(Collected data entries)
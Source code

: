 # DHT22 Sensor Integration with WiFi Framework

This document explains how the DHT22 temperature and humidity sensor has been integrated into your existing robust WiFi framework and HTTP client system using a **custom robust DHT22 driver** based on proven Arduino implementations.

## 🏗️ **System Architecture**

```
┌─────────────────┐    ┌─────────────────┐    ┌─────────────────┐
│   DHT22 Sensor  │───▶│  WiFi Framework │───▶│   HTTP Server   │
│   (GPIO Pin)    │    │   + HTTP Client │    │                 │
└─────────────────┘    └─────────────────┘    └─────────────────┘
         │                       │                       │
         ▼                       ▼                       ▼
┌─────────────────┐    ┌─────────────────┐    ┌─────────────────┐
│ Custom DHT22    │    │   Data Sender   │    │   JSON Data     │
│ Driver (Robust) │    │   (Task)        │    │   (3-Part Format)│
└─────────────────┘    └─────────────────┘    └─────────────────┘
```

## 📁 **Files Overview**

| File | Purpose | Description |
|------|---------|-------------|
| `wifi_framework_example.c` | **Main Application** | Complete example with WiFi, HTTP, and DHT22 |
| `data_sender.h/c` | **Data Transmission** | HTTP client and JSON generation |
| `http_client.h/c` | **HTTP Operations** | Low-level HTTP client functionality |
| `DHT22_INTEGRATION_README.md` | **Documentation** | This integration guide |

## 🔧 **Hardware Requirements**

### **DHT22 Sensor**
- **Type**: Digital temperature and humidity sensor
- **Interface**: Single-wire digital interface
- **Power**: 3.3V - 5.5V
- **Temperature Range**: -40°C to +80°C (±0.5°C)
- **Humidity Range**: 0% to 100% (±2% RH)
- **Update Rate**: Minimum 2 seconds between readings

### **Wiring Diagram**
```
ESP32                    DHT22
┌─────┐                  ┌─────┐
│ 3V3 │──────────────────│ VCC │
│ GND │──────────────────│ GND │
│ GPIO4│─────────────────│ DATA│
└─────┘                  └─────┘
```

▶ _Task_
Check each line of the data above, and please copy the ones in which the string "with" occurs.

▶ _The completed task_
: # DHT22 Sensor Integration with WiFi Framework
| `wifi_framework_example.c` | **Main Application** | Complete example with WiFi, HTTP, and DHT22 |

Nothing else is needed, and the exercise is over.